_Problem to work on_: Return a copy of every line in the records that includes the word "documentclass".

_Data for this task_:
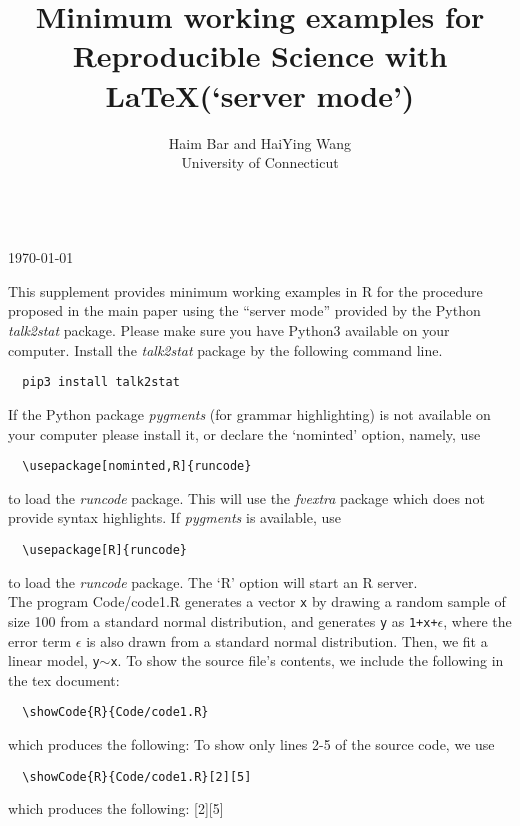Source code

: \documentclass[12pt]{amsart}
\title{Minimum working examples for\\ Reproducible Science with \LaTeX\space (`server mode')}
\begin{document}
\maketitle

\begin{center}
\author{Haim Bar and HaiYing Wang\\ University of Connecticut}\\
\today
\end{center}

This supplement provides minimum working examples in R for the procedure proposed in the main paper using the ``server mode'' provided by the Python \textit{talk2stat} package. Please make sure you have Python3 available on your computer. Install the \textit{talk2stat} package by the following command line.
\begin{verbatim}
  pip3 install talk2stat
\end{verbatim}
If the Python package \textit{pygments} (for grammar highlighting) is not available on your computer please install it,  or declare the `nominted' option, namely, use
\begin{verbatim}
  \usepackage[nominted,R]{runcode}
\end{verbatim}
to load the \textit{runcode} package. This will use the \textit{fvextra} package which does not provide syntax highlights. If \textit{pygments} is available, use
\begin{verbatim}
  \usepackage[R]{runcode}
\end{verbatim}
to load the \textit{runcode} package. The `R' option will start an R server.\\

The program Code/code1.R generates a vector \texttt{x} by drawing a random sample of size 100 from a standard normal distribution, and generates \texttt{y} as \texttt{1+x+$\epsilon$}, where the error term \texttt{$\epsilon$}
is also drawn from a standard normal distribution.
Then, we fit a linear model, \texttt{y$\sim$x}. To show the source file's contents, we include the following in the tex document:
\begin{verbatim}
  \showCode{R}{Code/code1.R}
\end{verbatim}
which produces the following:
To show only lines 2-5 of the source code, we use
\begin{verbatim}
  \showCode{R}{Code/code1.R}[2][5]
\end{verbatim}
which produces the following:
[2][5]
\vspace{2mm}
\end{document}
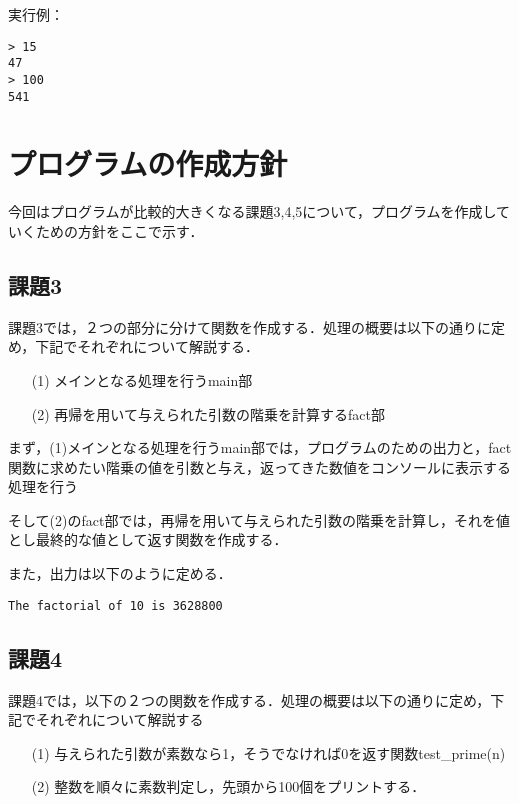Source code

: \documentclass[a4j]{jarticle}
\begin{document}
\begin{enumerate}
実行例：

{\baselineskip 3mm
\begin{verbatim}
> 15
47
> 100
541
\end{verbatim}
}




%
%

\section{プログラムの作成方針}

今回はプログラムが比較的大きくなる課題3,4,5について，プログラムを作成していくための方針をここで示す．

\subsection{課題3}

課題3では，２つの部分に分けて関数を作成する．処理の概要は以下の通りに定め，下記でそれぞれについて解説する．

\begin{itemize}
\item[(1)]メインとなる処理を行うmain部
\item[(2)]再帰を用いて与えられた引数の階乗を計算するfact部
\end{itemize}

まず，(1)メインとなる処理を行うmain部では，プログラムのための出力と，fact関数に求めたい階乗の値を引数と与え，返ってきた数値をコンソールに表示する処理を行う

そして(2)のfact部では，再帰を用いて与えられた引数の階乗を計算し，それを値とし最終的な値として返す関数を作成する．

また，出力は以下のように定める．

{\baselineskip 3mm
\begin{verbatim}
The factorial of 10 is 3628800
\end{verbatim}
}


\subsection{課題4}

課題4では，以下の２つの関数を作成する．処理の概要は以下の通りに定め，下記でそれぞれについて解説する

\begin{itemize}
\item[(1)]与えられた引数が素数なら1，そうでなければ0を返す関数test_prime(n)
\item[(2)]整数を順々に素数判定し，先頭から100個をプリントする．
\end{itemize}



\end{enumerate}
\end{document}
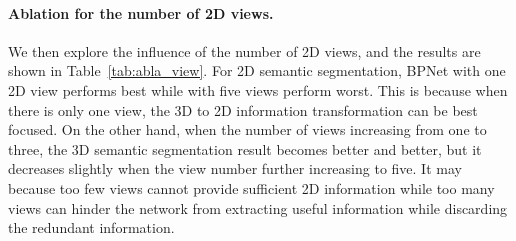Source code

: \documentclass[final]{cvpr}
\begin{document}
\vspace{-4mm}
\paragraph{Ablation for the number of 2D views.}


We then explore the influence of the number of 2D views, and the results are shown in Table~\ref{tab:abla_view}.
For 2D semantic segmentation, BPNet with one 2D view performs best while with five views perform worst.
This is because when there is only one view, the 3D to 2D information transformation can be best focused.
On the other hand, when the number of views increasing from one to three, the 3D semantic segmentation result becomes better and better, but it decreases slightly when the view number further increasing to five.
It may because too few views cannot provide sufficient 2D information while too many views can hinder the network from extracting useful information while discarding the redundant information.




\begin{table}[!t]
	\centering
	\renewcommand{\tabcolsep}{9pt}
	
	\vspace*{0.5mm}
	\caption{
		2D and 3D semantic segmentation results of different voxel sizes on the validation set of ScanNetV2.
	}
	\label{tab:abla_voxel}
	\vspace{-5mm}
\end{table}
\end{document}
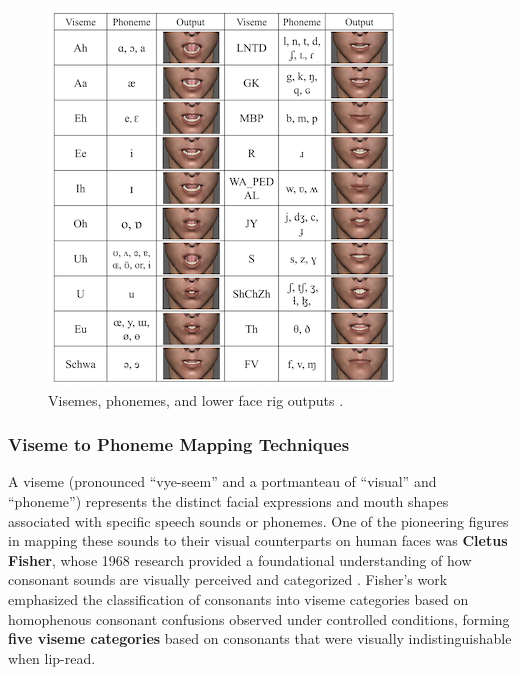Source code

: \documentclass[12pt]{article}
\begin{document}
\begin{figure}
\centering
\vspace{-5mm}
\includegraphics[width=\linewidth]{visemenet.png}
\caption{Visemes, phonemes, and lower face rig outputs \cite{Zhou2018visemenet}.}
\label{fig:viseme-mapping}
\end{figure}
\subsubsection{Viseme to Phoneme Mapping Techniques}

A viseme (pronounced “vye-seem” and a portmanteau of “visual” and “phoneme”) represents the distinct facial expressions and mouth shapes associated with specific speech sounds or phonemes. One of the pioneering figures in mapping these sounds to their visual counterparts on human faces was \textbf{Cletus Fisher}, whose 1968 research provided a foundational understanding of how consonant sounds are visually perceived and categorized \cite{Fisher1968ConfusionsConsonants.}. Fisher’s work emphasized the classification of consonants into viseme categories based on homophenous consonant confusions observed under controlled conditions, forming \textbf{five viseme categories} based on consonants that were visually indistinguishable when lip-read.
\end{document}
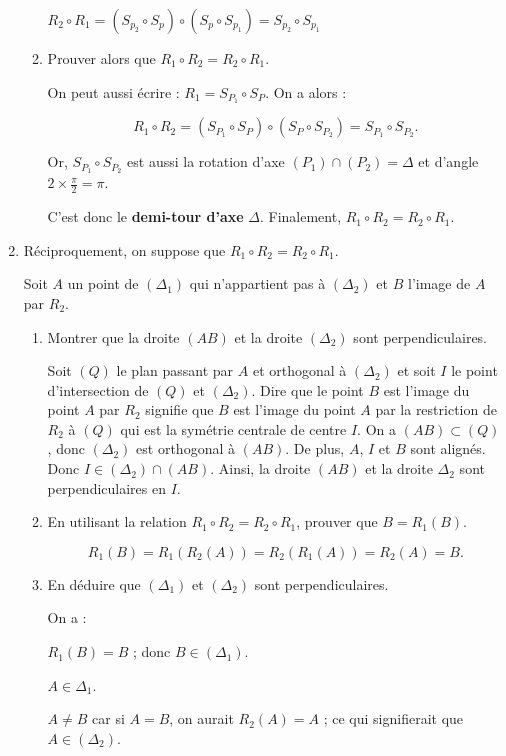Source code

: \documentclass[12pt,a4paper]{article}
\begin{document}
\begin{enumerate}
\begin{enumerate}
		 	\( R_{2} \circ R_{1} = ( S_{p_{2}} \circ S_{p}) \circ (S_{p} \circ S_{p_{1}}) = S_{p_{2}} \circ S_{p_{1}}\)
		\item Prouver alors que $R_1 \circ R_2 = R_2 \circ R_1$.
		
		On peut aussi écrire : $R_1 = S_{P_1} \circ S_P$. On a alors :
		
		\[ R_1 \circ R_2 = (S_{P_1} \circ S_P) \circ (S_P \circ S_{P_2}) = S_{P_1} \circ S_{P_2}. \]
		
		Or, $S_{P_1} \circ S_{P_2}$ est aussi la rotation d’axe $(P_1) \cap (P_2) = \Delta$ et d’angle $2 \times \frac{\pi}{2} = \pi$. 
		
		C’est donc le \textbf{demi-tour d’axe} $\Delta$.
		Finalement, $R_1 \circ R_2 = R_2 \circ R_1$.
\end{enumerate}
\item Réciproquement, on suppose que $R_1 \circ R_2 = R_2 \circ R_1$.
		
		Soit $A$ un point de $(\Delta_1)$ qui n’appartient pas à $(\Delta_2)$ et $B$ l’image de $A$ par $R_2$.
		\begin{enumerate}
			\item Montrer que la droite $(AB)$ et la droite $(\Delta_2)$ sont perpendiculaires.
			
			Soit $(Q)$ le plan passant par $A$ et orthogonal à $(\Delta_2)$ et soit $I$ le point d’intersection de $(Q)$ et $(\Delta_2)$. Dire que le 				point $B$ est l’image du point $A$ par $R_2$ signifie que $B$ est l’image du point $A$ par la restriction de $R_2$ à $(Q)$ qui est la symétrie centrale de centre $I$. On a $(AB) \subset (Q)$, donc $(\Delta_2)$ est orthogonal à $(AB)$. De plus, $A$, $I$ et $B$ sont alignés. Donc $I \in (\Delta_2) \cap (AB)$. Ainsi, la droite $(AB)$ et la droite $\Delta_2$ sont perpendiculaires en $I$.
			
			\item En utilisant la relation $R_1 \circ R_2 = R_2 \circ R_1$, prouver que $B = R_1(B)$.
			
					\[ R_1(B) = R_1(R_2(A)) = R_2(R_1(A)) = R_2(A) = B. \]
					
			\item En déduire que $(\Delta_1)$ et $(\Delta_2)$ sont perpendiculaires.
			
			On a :
			
			$R_1(B) = B$ ; donc $B \in (\Delta_1)$.
			
			$A \in \Delta_1$.
			
			$A \neq B$ car si $A = B$, on aurait $R_2(A) = A$ ; ce qui signifierait que $A \in (\Delta_2)$.
			

\end{enumerate}
\end{enumerate}
\end{document}
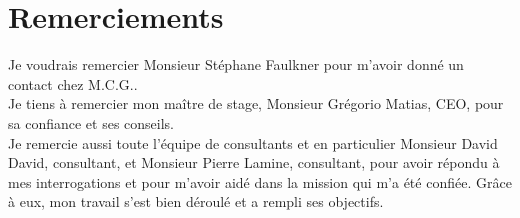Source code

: \section*{Remerciements}
\thispagestyle{empty}
Je voudrais remercier Monsieur Stéphane Faulkner pour m'avoir donné un contact chez M.C.G..\\

Je tiens à remercier mon maître de stage, Monsieur Grégorio Matias, CEO, pour sa confiance et ses conseils. \\


Je remercie aussi toute l'équipe de consultants et en particulier Monsieur David David, consultant, et Monsieur Pierre Lamine, consultant, pour avoir répondu à mes interrogations et pour m'avoir aidé dans la mission qui m'a été confiée. Grâce à eux, mon travail s'est bien déroulé et a rempli ses objectifs.
\clearpage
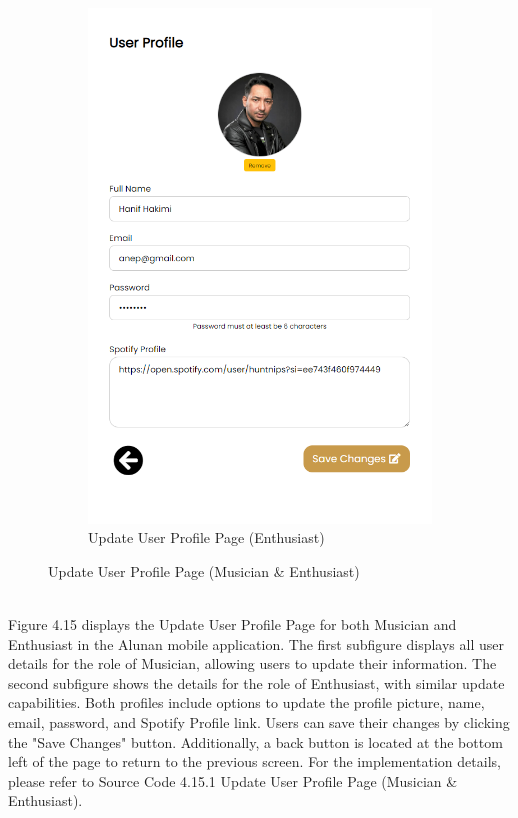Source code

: \begin{enumerate}[1.]
\begin{figure}[h]
\begin{subfigure}[b]{0.4\textwidth}
            \includegraphics[width=\textwidth]{mainmatter/images/frontend/ss/User Profile4 (Musician-Enthusiast).png}
            \caption{Update User Profile Page (Enthusiast)}
            \label{fig:sub2}
        \end{subfigure}
        \caption{Update User Profile Page (Musician \& Enthusiast)}
        \label{fig:myfig54}
    \end{figure} \\
    Figure 4.15 displays the Update User Profile Page for both Musician and Enthusiast in the Alunan mobile application. The first subfigure displays all user details for the role of Musician, allowing users to update their information. The second subfigure shows the details for the role of Enthusiast, with similar update capabilities. Both profiles include options to update the profile picture, name, email, password, and Spotify Profile link. Users can save their changes by clicking the "Save Changes" button. Additionally, a back button is located at the bottom left of the page to return to the previous screen. For the implementation details, please refer to Source Code 4.15.1 Update User Profile Page (Musician \& Enthusiast).

\end{enumerate}
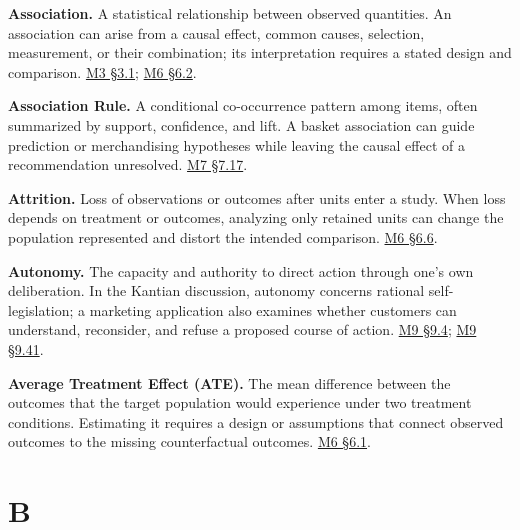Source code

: \noindent\textbf{Association.} A statistical relationship between observed
quantities. An association can arise from a causal effect, common
causes, selection, measurement, or their combination; its interpretation
requires a stated design and comparison.
\href{Marketing_Analytics_Lecture_Notes.pdf\#M03-a-conditional-mean-and-a-regression-line}{M3
§3.1};
\href{Marketing_Analytics_Lecture_Notes.pdf\#M06-why-the-treated-untreated-difference-can-be-biased}{M6
§6.2}.

\noindent\textbf{Association Rule.} A conditional co-occurrence pattern among
items, often summarized by support, confidence, and lift. A basket
association can guide prediction or merchandising hypotheses while
leaving the causal effect of a recommendation unresolved.
\href{Marketing_Analytics_Lecture_Notes.pdf\#M07-mhealth-basket-associations-and-future-validation}{M7
§7.17}.

\noindent\textbf{Attrition.} Loss of observations or outcomes after units enter a
study. When loss depends on treatment or outcomes, analyzing only
retained units can change the population represented and distort the
intended comparison.
\href{Marketing_Analytics_Lecture_Notes.pdf\#M06-implementation-checks-that-protect-the-comparison}{M6
§6.6}.

\noindent\textbf{Autonomy.} The capacity and authority to direct action through
one's own deliberation. In the Kantian discussion, autonomy concerns
rational self-legislation; a marketing application also examines whether
customers can understand, reconsider, and refuse a proposed course of
action.
\hyperref[M09-respect-for-persons-and-commercial-exchange]{M9
§9.4};
\hyperref[M09-phenomena-noumena-and-the-ends-of-analysis]{M9
§9.41}.

\noindent\textbf{Average Treatment Effect (ATE).} The mean difference between the
outcomes that the target population would experience under two treatment
conditions. Estimating it requires a design or assumptions that connect
observed outcomes to the missing counterfactual outcomes.
\href{Marketing_Analytics_Lecture_Notes.pdf\#M06-define-the-treatment-outcome-and-estimand}{M6
§6.1}.

\par{}
\hypertarget{module-b}{%
\section*{B}\label{module-b}}

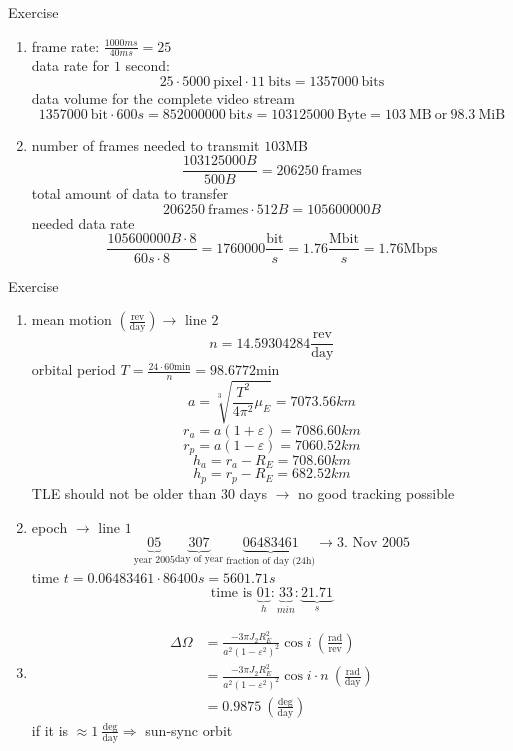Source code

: \documentclass[a4paper,10pt]{article}
\begin{document}
\setcounter{section}{7}
\begin{section}{Exercise}
\setcounter{subsection}{1}
 \begin{subsection}{}
  \begin{enumerate}[1)]
   \item frame rate: $\frac{1000ms}{40ms} = 25$ \\
   data rate for $1$ second: \[ 25\cdot 5000 ~\text{pixel} \cdot 11 ~\text{bits} = 1357000~\text{bits}\]
   data volume for the complete video stream
   \[ 1357000~\text{bit} \cdot 600s = 852000000~\text{bit}s = 103125000~\text{Byte}= 103~\text{MB} ~\text{or}~ 98.3 ~\text{MiB}\]
   \item number of frames needed to transmit $103$MB
   \[ \frac{103125000B}{500B} = 206250 ~\text{frames}\]
   total amount of data to transfer
   \[ 206250~\text{frames}\cdot 512B = 105600000B \]
   needed data rate
   \[ \frac{105600000B\cdot 8}{60s\cdot 8} = 1760000\frac{\text{bit}}{s} = 1.76\frac{\text{Mbit}}{s} = 1.76\text{Mbps}\]
  \end{enumerate}
 \end{subsection}
\end{section}
\begin{section}{Exercise}
 \begin{subsection}{}
  \begin{enumerate}[1)]
   \item mean motion $\left(\frac{\text{rev}}{\text{day}}\right) \rightarrow$ line $2$
   \[ n = 14.59304284 \frac{\text{rev}}{\text{day}}\]
   orbital period $T=\frac{24\cdot 60\text{min}}{n} = 98.6772\text{min}$
   \[ a = \sqrt[3]{\frac{T^2}{4\pi^2} \mu_E} = 7073.56km \]
   \[ r_a = a(1+\varepsilon) = 7086.60km \]
   \[ r_p = a(1-\varepsilon) = 7060.52km \]
   \[ h_a = r_a - R_E = 708.60km \]
   \[ h_p = r_p - R_E = 682.52km \]
   TLE should not be older than $30$ days $\rightarrow$ no good tracking possible
   \item epoch $\rightarrow$ line $1$
   \[ \underbrace{05}_{\text{year }2005}\underbrace{307}_{\text{day of year}}~\underbrace{06483461}_{\text{fraction of day (24h)}} \rightarrow \text{3. Nov 2005}\]
   time $t= 0.06483461 \cdot 86400s = 5601.71s$
   \[ \text{time is } \underbrace{01}_{h}:\underbrace{33}_{min}:\underbrace{21.71}_{s}\]
   \item \begin{align*} 
	    \Delta\Omega &= \frac{-3\pi J_2 R_E^2}{a^2(1-\varepsilon^2)^2}\cos i ~\left(\frac{\text{rad}}{\text{rev}}\right) \\
	    &= \frac{-3\pi J_2 R_E^2}{a^2(1-\varepsilon^2)^2}\cos i \cdot n~\left(\frac{\text{rad}}{\text{day}}\right) \\
	    &= 0.9875~\left(\frac{\text{deg}}{\text{day}}\right)
         \end{align*}
  if it is $\approx 1 ~\frac{\text{deg}}{\text{day}} \Rightarrow$ sun-sync orbit
  \end{enumerate}

 \end{subsection}

\end{section}
\end{document}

_Response area_:
: \documentclass[12pt]{amsart}
: \documentclass[a4j]{jarticle}
: \documentclass[final]{cvpr}
: \documentclass[12pt]{article}
: \documentclass[12pt,a4paper]{article}
: \documentclass[a4paper,10pt]{article}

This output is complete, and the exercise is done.